The Game says he wants ’40 Acres and a Lambo’ as reparations for slavery

For the L.A. rapper, what Black people should be paid requires an upgrade from the traditional '40 acres and a mule' notion

For the L.A. rapper, what Black people should be paid requires an upgrade from the traditional '40 acres and a mule' notion

Rapper The Game is jumping into the reheated debate over whether Black Americans should receive reparations for having endured slavery and more, saying that the compensation should include something like a luxury car — plus 40 acres of land.

Playing on the phrase “40 acres and a mule,” The Game, 39, told TMZ that reparations should include “40 acres and a Lambo,” a reference to the Lamborghini line of luxury sports cars.

READ MORE: ‘Why not now?’ Ta-Nehisi Coates and Danny Glover join lawmakers to debate slavery reparations

The celeb news website caught up with The Game, whose given name is Jayceon Terrell Taylor, at the Hollywood Roosevelt Hotel, where he was hosting a listening party.

The Game added more, taking a somewhat negative view of what might come from reparations.

“I don’t know what it’s going to do,” he said. “It doesn’t matter what it does because the country was built on the backs of, you know, slavery.”


The concept of reparations, compensation to Black Americans for all the health-related, economic and social impacts they’ve experienced in the years since slavery, has long been debated or ignored by lawmakers, but in recent days received a boost when Congress for the first time held a hearing into the issue.

A proposed bill that was the subject of the hearing calls for a commission that would develop ways to compensate for the effects of slavery and coordinate a national apology.

U.S. House Speaker Nancy Pelosi, D-Calif., supports the bill as do 60 more House Democrats, The New York Times reports.

Former Vice President Joe Biden, the frontrunner in the Democratic race to challenge President Trump, and about 10 other Democratic presidential candidates also support the concept.

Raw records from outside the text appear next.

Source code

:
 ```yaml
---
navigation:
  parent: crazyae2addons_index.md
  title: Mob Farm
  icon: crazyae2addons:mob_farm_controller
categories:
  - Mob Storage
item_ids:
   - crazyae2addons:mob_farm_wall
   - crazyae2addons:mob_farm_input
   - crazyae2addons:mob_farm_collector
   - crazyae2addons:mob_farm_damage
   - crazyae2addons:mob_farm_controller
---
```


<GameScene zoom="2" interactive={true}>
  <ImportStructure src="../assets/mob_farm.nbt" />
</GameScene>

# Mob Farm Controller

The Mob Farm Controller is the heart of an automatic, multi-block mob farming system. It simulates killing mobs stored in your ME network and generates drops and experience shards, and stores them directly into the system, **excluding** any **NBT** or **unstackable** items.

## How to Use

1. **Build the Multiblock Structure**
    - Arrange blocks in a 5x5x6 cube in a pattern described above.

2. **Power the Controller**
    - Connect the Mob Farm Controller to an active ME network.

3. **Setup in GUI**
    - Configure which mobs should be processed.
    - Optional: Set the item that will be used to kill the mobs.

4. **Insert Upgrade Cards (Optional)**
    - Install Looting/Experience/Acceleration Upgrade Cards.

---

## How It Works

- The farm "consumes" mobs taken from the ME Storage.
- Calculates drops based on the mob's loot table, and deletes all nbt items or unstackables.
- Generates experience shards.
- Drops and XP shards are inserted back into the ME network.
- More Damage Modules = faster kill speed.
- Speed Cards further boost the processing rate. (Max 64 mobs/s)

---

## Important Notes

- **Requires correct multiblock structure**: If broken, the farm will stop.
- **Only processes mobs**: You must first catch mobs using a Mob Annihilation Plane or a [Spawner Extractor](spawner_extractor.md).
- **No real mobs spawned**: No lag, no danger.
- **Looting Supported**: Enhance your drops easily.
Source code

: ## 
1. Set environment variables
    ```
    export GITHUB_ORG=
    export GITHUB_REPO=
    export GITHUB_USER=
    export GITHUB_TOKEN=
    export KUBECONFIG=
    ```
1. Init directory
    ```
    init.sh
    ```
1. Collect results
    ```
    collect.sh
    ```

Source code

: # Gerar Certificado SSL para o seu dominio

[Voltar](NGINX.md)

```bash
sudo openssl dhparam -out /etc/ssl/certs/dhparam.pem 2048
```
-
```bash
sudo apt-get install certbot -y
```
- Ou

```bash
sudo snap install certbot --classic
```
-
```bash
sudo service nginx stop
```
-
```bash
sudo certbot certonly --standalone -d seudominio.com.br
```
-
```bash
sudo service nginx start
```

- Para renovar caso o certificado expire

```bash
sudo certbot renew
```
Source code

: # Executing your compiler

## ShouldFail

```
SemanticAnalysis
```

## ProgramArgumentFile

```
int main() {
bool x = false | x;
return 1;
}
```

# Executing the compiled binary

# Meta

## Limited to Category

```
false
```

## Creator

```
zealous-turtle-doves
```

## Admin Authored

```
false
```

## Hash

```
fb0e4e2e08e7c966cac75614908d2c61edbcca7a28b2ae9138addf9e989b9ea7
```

“We have not had a conversation about reparations on this scale or level since the Reconstruction era,” William Darity, a professor at Duke University writing a book about reparations, told the Times. “To be blunt, I am more optimistic than I ever have been in my life about the prospect of the enactment of a reparations program that is comprehensive and transformative.”

READ MORE: Lawmakers debate reparations for slavery: ‘We elected an African-American president’

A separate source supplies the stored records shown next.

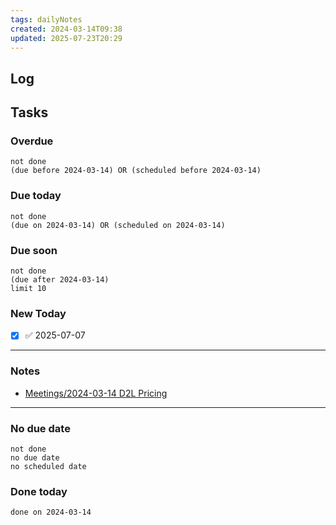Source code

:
 ```yaml
---
tags: dailyNotes
created: 2024-03-14T09:38
updated: 2025-07-23T20:29
---
```

## Log


## Tasks
### Overdue
```tasks
not done
(due before 2024-03-14) OR (scheduled before 2024-03-14)
```

### Due today
```tasks
not done
(due on 2024-03-14) OR (scheduled on 2024-03-14)
```

### Due soon
```tasks
not done
(due after 2024-03-14)
limit 10
```

### New Today
- [x] ✅ 2025-07-07
----
### Notes
- [Meetings/2024-03-14 D2L Pricing](../Meetings/2024-03-14%20D2L%20Pricing.md)
----
### No due date
```tasks
not done
no due date
no scheduled date
```

### Done today
```tasks
done on 2024-03-14
```
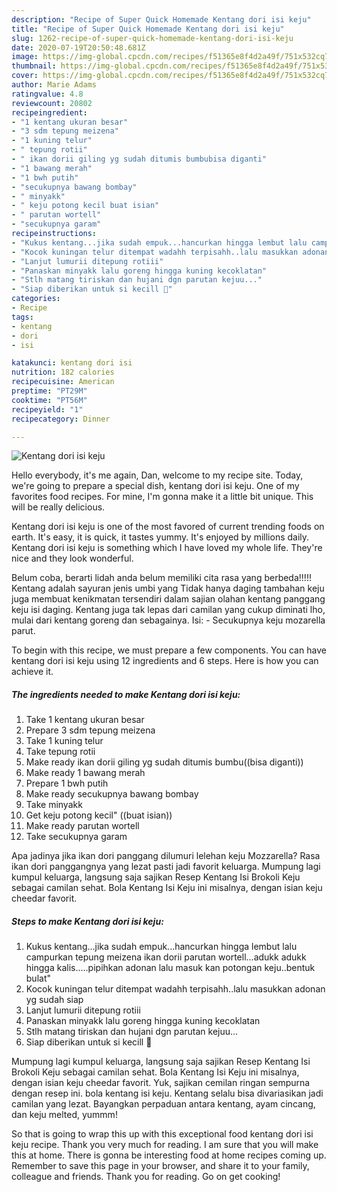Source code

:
 ```yaml
---
description: "Recipe of Super Quick Homemade Kentang dori isi keju"
title: "Recipe of Super Quick Homemade Kentang dori isi keju"
slug: 1262-recipe-of-super-quick-homemade-kentang-dori-isi-keju
date: 2020-07-19T20:50:48.681Z
image: https://img-global.cpcdn.com/recipes/f51365e8f4d2a49f/751x532cq70/kentang-dori-isi-keju-foto-resep-utama.jpg
thumbnail: https://img-global.cpcdn.com/recipes/f51365e8f4d2a49f/751x532cq70/kentang-dori-isi-keju-foto-resep-utama.jpg
cover: https://img-global.cpcdn.com/recipes/f51365e8f4d2a49f/751x532cq70/kentang-dori-isi-keju-foto-resep-utama.jpg
author: Marie Adams
ratingvalue: 4.8
reviewcount: 20802
recipeingredient:
- "1 kentang ukuran besar"
- "3 sdm tepung meizena"
- "1 kuning telur"
- " tepung rotii"
- " ikan dorii giling yg sudah ditumis bumbubisa diganti"
- "1 bawang merah"
- "1 bwh putih"
- "secukupnya bawang bombay"
- " minyakk"
- " keju potong kecil buat isian"
- " parutan wortell"
- "secukupnya garam"
recipeinstructions:
- "Kukus kentang...jika sudah empuk...hancurkan hingga lembut lalu campurkan tepung meizena ikan dorii parutan wortell...adukk adukk hingga kalis.....pipihkan adonan lalu masuk kan potongan keju..bentuk bulat&#34;"
- "Kocok kuningan telur ditempat wadahh terpisahh..lalu masukkan adonan yg sudah siap"
- "Lanjut lumurii ditepung rotiii"
- "Panaskan minyakk lalu goreng hingga kuning kecoklatan"
- "Stlh matang tiriskan dan hujani dgn parutan kejuu..."
- "Siap diberikan untuk si kecill 🤗"
categories:
- Recipe
tags:
- kentang
- dori
- isi

katakunci: kentang dori isi 
nutrition: 182 calories
recipecuisine: American
preptime: "PT29M"
cooktime: "PT56M"
recipeyield: "1"
recipecategory: Dinner

---
```



![Kentang dori isi keju](https://img-global.cpcdn.com/recipes/f51365e8f4d2a49f/751x532cq70/kentang-dori-isi-keju-foto-resep-utama.jpg)

Hello everybody, it's me again, Dan, welcome to my recipe site. Today, we're going to prepare a special dish, kentang dori isi keju. One of my favorites food recipes. For mine, I'm gonna make it a little bit unique. This will be really delicious.

Kentang dori isi keju is one of the most favored of current trending foods on earth. It's easy, it is quick, it tastes yummy. It's enjoyed by millions daily. Kentang dori isi keju is something which I have loved my whole life. They're nice and they look wonderful.

Belum coba, berarti lidah anda belum memiliki cita rasa yang berbeda!!!!! Kentang adalah sayuran jenis umbi yang Tidak hanya daging tambahan keju juga membuat kenikmatan tersendiri dalam sajian olahan kentang panggang keju isi daging. Kentang juga tak lepas dari camilan yang cukup diminati lho, mulai dari kentang goreng dan sebagainya. Isi: - Secukupnya keju mozarella parut.


To begin with this recipe, we must prepare a few components. You can have kentang dori isi keju using 12 ingredients and 6 steps. Here is how you can achieve it.

<!--inarticleads1-->

##### The ingredients needed to make Kentang dori isi keju:

1. Take 1 kentang ukuran besar
1. Prepare 3 sdm tepung meizena
1. Take 1 kuning telur
1. Take  tepung rotii
1. Make ready  ikan dorii giling yg sudah ditumis bumbu((bisa diganti))
1. Make ready 1 bawang merah
1. Prepare 1 bwh putih
1. Make ready secukupnya bawang bombay
1. Take  minyakk
1. Get  keju potong kecil&#34; ((buat isian))
1. Make ready  parutan wortell
1. Take secukupnya garam


Apa jadinya jika ikan dori panggang dilumuri lelehan keju Mozzarella? Rasa ikan dori panggangnya yang lezat pasti jadi favorit keluarga. Mumpung lagi kumpul keluarga, langsung saja sajikan Resep Kentang Isi Brokoli Keju sebagai camilan sehat. Bola Kentang Isi Keju ini misalnya, dengan isian keju cheedar favorit. 

<!--inarticleads2-->

##### Steps to make Kentang dori isi keju:

1. Kukus kentang...jika sudah empuk...hancurkan hingga lembut lalu campurkan tepung meizena ikan dorii parutan wortell...adukk adukk hingga kalis.....pipihkan adonan lalu masuk kan potongan keju..bentuk bulat&#34;
1. Kocok kuningan telur ditempat wadahh terpisahh..lalu masukkan adonan yg sudah siap
1. Lanjut lumurii ditepung rotiii
1. Panaskan minyakk lalu goreng hingga kuning kecoklatan
1. Stlh matang tiriskan dan hujani dgn parutan kejuu...
1. Siap diberikan untuk si kecill 🤗


Mumpung lagi kumpul keluarga, langsung saja sajikan Resep Kentang Isi Brokoli Keju sebagai camilan sehat. Bola Kentang Isi Keju ini misalnya, dengan isian keju cheedar favorit. Yuk, sajikan cemilan ringan sempurna dengan resep ini. bola kentang isi keju. Kentang selalu bisa divariasikan jadi camilan yang lezat. Bayangkan perpaduan antara kentang, ayam cincang, dan keju melted, yummm! 

So that is going to wrap this up with this exceptional food kentang dori isi keju recipe. Thank you very much for reading. I am sure that you will make this at home. There is gonna be interesting food at home recipes coming up. Remember to save this page in your browser, and share it to your family, colleague and friends. Thank you for reading. Go on get cooking!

Asked who he’ll be voting for in the 2020 presidential elections, he also remarked that he did not believe he could vote because he has a conviction on his record (he was sentenced to 60-days in jail in 2008 for felony firearm possession).

“I’m a felon, bro,” he remarked. “So let’s make sure felons can vote. Count every vote. Just because you made a mistake, you can’t vote, you’re not a citizen? I can still go to jail in America, right?”

Actually, in California, where The Game is based, ex-offenders have their rights restored after an inmate’s time is done and parole is completed, so the MC should have not problem casting a vote next year.